The export business in Africa went into a nose dive in 2014 due to the drop in oil prices. The company was not able to collects its receivables as these African countries faced currency issues and hence incurred losses. Since then the company has been slowly recovering the receivables and nursing the business back to health. In addition the domestic business continues to be competitive and sub-optimal due to the lack of any competitive advantage

I would normally avoid such a company unless there are some prospects of improvement or change in the future. One such possibility exists for the company. This is the new BOD – books on demand business of the company.

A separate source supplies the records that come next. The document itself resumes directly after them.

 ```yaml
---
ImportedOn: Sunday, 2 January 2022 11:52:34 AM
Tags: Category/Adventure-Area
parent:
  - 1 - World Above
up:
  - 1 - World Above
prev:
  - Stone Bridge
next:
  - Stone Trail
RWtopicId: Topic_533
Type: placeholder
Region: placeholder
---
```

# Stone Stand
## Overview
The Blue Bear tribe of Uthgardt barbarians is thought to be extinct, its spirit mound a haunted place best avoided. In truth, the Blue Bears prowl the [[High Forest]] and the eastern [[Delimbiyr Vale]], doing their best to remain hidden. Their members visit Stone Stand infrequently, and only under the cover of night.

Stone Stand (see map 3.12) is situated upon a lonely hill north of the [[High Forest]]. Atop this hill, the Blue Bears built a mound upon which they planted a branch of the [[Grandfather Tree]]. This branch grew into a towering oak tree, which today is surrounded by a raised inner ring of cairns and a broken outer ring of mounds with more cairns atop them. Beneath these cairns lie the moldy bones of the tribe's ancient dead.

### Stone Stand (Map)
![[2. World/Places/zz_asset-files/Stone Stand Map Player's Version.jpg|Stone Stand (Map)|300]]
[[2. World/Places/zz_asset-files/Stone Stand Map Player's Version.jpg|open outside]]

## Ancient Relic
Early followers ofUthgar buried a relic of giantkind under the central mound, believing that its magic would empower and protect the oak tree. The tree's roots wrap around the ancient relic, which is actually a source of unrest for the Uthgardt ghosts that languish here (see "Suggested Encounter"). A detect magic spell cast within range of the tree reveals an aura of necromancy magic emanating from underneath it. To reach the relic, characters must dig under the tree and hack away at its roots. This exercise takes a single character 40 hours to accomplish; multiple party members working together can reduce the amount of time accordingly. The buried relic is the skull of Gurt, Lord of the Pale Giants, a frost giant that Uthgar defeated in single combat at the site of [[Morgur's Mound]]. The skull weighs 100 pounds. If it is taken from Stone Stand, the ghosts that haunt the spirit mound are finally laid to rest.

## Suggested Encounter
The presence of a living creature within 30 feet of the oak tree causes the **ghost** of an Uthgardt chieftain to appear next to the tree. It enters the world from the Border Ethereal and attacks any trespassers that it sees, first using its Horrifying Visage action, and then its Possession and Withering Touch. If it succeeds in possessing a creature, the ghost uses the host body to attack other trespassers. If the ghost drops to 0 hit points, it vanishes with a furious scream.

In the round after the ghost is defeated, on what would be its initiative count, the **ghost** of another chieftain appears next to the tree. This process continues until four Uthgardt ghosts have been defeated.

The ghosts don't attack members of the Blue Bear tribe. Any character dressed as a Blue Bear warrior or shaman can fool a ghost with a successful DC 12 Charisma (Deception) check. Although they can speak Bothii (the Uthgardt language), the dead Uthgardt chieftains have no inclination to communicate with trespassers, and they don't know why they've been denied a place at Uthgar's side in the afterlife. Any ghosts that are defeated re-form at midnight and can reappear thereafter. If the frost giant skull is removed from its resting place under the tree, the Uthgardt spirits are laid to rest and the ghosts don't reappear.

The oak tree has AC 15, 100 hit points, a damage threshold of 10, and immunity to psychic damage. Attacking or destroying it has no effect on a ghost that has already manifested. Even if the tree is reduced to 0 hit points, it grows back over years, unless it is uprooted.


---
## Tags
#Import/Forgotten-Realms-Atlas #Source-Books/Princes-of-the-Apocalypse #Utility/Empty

The BOD business is similar to an aggregation model followed by companies such as uber or Airbnb. In the case of repro, the company has a tie up with Ingram (another US based aggregator) and other publishers in India to digitize their titles and carry them on its platform. These titles are then made available through ecommerce sellers such as Amazon or flipkart. When a user like you and me finds this title and purchases it, Repro prints the copy and delivers it you.

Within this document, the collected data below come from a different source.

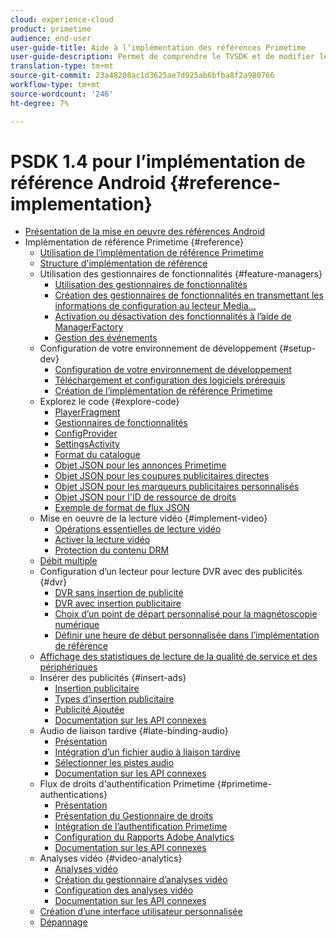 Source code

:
 ```yaml
---
cloud: experience-cloud
product: primetime
audience: end-user
user-guide-title: Aide à l’implémentation des références Primetime
user-guide-description: Permet de comprendre le TVSDK et de modifier les gestionnaires de fonctionnalités pour personnaliser votre lecteur personnel.
translation-type: tm+mt
source-git-commit: 23a48208ac1d3625ae7d925ab6bfba8f2a980766
workflow-type: tm+mt
source-wordcount: '246'
ht-degree: 7%

---
```



# PSDK 1.4 pour l’implémentation de référence Android {#reference-implementation}

+ [Présentation de la mise en oeuvre des références Android](home.md)
+ Implémentation de référence Primetime {#reference}
   + [Utilisation de l’implémentation de référence Primetime](ref-implementation/how-to-use-ref-player.md)
   + [Structure d&#39;implémentation de référence](ref-implementation/ref-player-structure.md)
   + Utilisation des gestionnaires de fonctionnalités {#feature-managers}
      + [Utilisation des gestionnaires de fonctionnalités](ref-implementation/using-feature-managers/how-to-use-feature-managers.md)
      + [Création des gestionnaires de fonctionnalités en transmettant les informations de configuration au lecteur Media...](ref-implementation/using-feature-managers/creating-feature-managers.md)
      + [Activation ou désactivation des fonctionnalités à l’aide de ManagerFactory](ref-implementation/using-feature-managers/turning-features-on-off.md)
      + [Gestion des événements](ref-implementation/using-feature-managers/handling-events.md)
   + Configuration de votre environnement de développement {#setup-dev}
      + [Configuration de votre environnement de développement](set-up-dev-environment/set-up-dev-environment-overview.md)
      + [Téléchargement et configuration des logiciels prérequis](set-up-dev-environment/download-prereqs-android.md)
      + [Création de l’implémentation de référence Primetime](set-up-dev-environment/install-the-ref-player-project.md)
   + Explorez le code {#explore-code}
      + [PlayerFragment](set-up-dev-environment/exploring-code/player-fragment.md)
      + [Gestionnaires de fonctionnalités](set-up-dev-environment/exploring-code/about-psdk-feature-managers.md)
      + [ConfigProvider](set-up-dev-environment/exploring-code/config-provider.md)
      + [SettingsActivity](set-up-dev-environment/exploring-code/settings-activity.md)
      + [Format du catalogue](set-up-dev-environment/exploring-code/catalog-format.md)
      + [Objet JSON pour les annonces Primetime](set-up-dev-environment/exploring-code/json-pt-ads.md)
      + [Objet JSON pour les coupures publicitaires directes](set-up-dev-environment/exploring-code/json-direct-ad-breaks.md)
      + [Objet JSON pour les marqueurs publicitaires personnalisés](set-up-dev-environment/exploring-code/json-custom-ad-markers.md)
      + [Objet JSON pour l&#39;ID de ressource de droits](set-up-dev-environment/exploring-code/json-entitlement-resource-id.md)
      + [Exemple de format de flux JSON](set-up-dev-environment/exploring-code/example-json-feed-format.md)
   + Mise en oeuvre de la lecture vidéo {#implement-video}
      + [Opérations essentielles de lecture vidéo](implement-video-playback/video-playback.md)
      + [Activer la lecture vidéo](implement-video-playback/enable-video-playback.md)
      + [Protection du contenu DRM](implement-video-playback/content-protection.md)
   + [Débit multiple](implement-video-playback/mbr.md)
   + Configuration d’un lecteur pour lecture DVR avec des publicités {#dvr}
      + [DVR sans insertion de publicité](implement-video-playback/dvr/dvr-without-ad-insertion.md)
      + [DVR avec insertion publicitaire](implement-video-playback/dvr/dvr-with-ad-insertion.md)
      + [Choix d’un point de départ personnalisé pour la magnétoscopie numérique](implement-video-playback/dvr/dvr-custom-start-point.md)
      + [Définir une heure de début personnalisée dans l’implémentation de référence](implement-video-playback/dvr/set-custom-start-time-dvr.md)
   + [Affichage des statistiques de lecture de la qualité de service et des périphériques](implement-video-playback/qos-statistics.md)
   + Insérer des publicités {#insert-ads}
      + [Insertion publicitaire](insert-ads/ad-insertion.md)
      + [Types d’insertion publicitaire](insert-ads/ad-insertion-types.md)
      + [Publicité Ajoutée](insert-ads/add-advertising.md)
      + [Documentation sur les API connexes](insert-ads/aps-callbacks-ad-insertion.md)
   + Audio de liaison tardive {#late-binding-audio}
      + [Présentation](late-binding-audio/late-binding-audio-overview.md)
      + [Intégration d’un fichier audio à liaison tardive](late-binding-audio/aa-enable.md)
      + [Sélectionner les pistes audio](late-binding-audio/select-audio-tracks.md)
      + [Documentation sur les API connexes](late-binding-audio/aa-api-callbacks.md)
   + Flux de droits d&#39;authentification Primetime {#primetime-authentications}
      + [Présentation](paytvpass-entitlement/paytvpass-entitlement-overview.md)
      + [Présentation du Gestionnaire de droits](paytvpass-entitlement/entitlement-overvivew.md)
      + [Intégration de l’authentification Primetime](paytvpass-entitlement/integrate-pass.md)
      + [Configuration du Rapports Adobe Analytics](paytvpass-entitlement/pass-analytics-setup.md)
      + [Documentation sur les API connexes](paytvpass-entitlement/pass-apis-callbacks.md)
   + Analyses vidéo {#video-analytics}
      + [Analyses vidéo](video-analytics/video-analytics-overview.md)
      + [Création du gestionnaire d’analyses vidéo](video-analytics/create-video-analytics-manager.md)
      + [Configuration des analyses vidéo](video-analytics/configure-video-analytics-manager.md)
      + [Documentation sur les API connexes](video-analytics/va-apis-callbacks.md)
   + [Création d’une interface utilisateur personnalisée](build-custom-ui.md)
   + [Dépannage](troubleshooting.md)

The business model is depicted in the picture below (From the company’s annual report).

The above business model ensures that there is no inventory or receivables for Repro or the publisher. The payment is received upfront and the product is delivered at a later date. This is a win-win business model for all the value chain participants as it eliminates the need for working capital. As a result, this business model is able to earn a high return on capital with the same or lower margins than regular publishing

Illustration from the company’s annual report

Repro is doing around 40-50 Crs of sales in the BOD segment and growing at around 70-80% per annum. The company has loaded around 1.4 Mn titles on its platform and plans to load another 10 Mn+ titles in the future. This business is at breakeven now. The BOD business has a lot of promise and it’s quite possible that the company will do well.

However, success in the business is not guaranteed. The company needs to scale its operations and could face competition from other print companies in the future (as the entry barriers are not too high).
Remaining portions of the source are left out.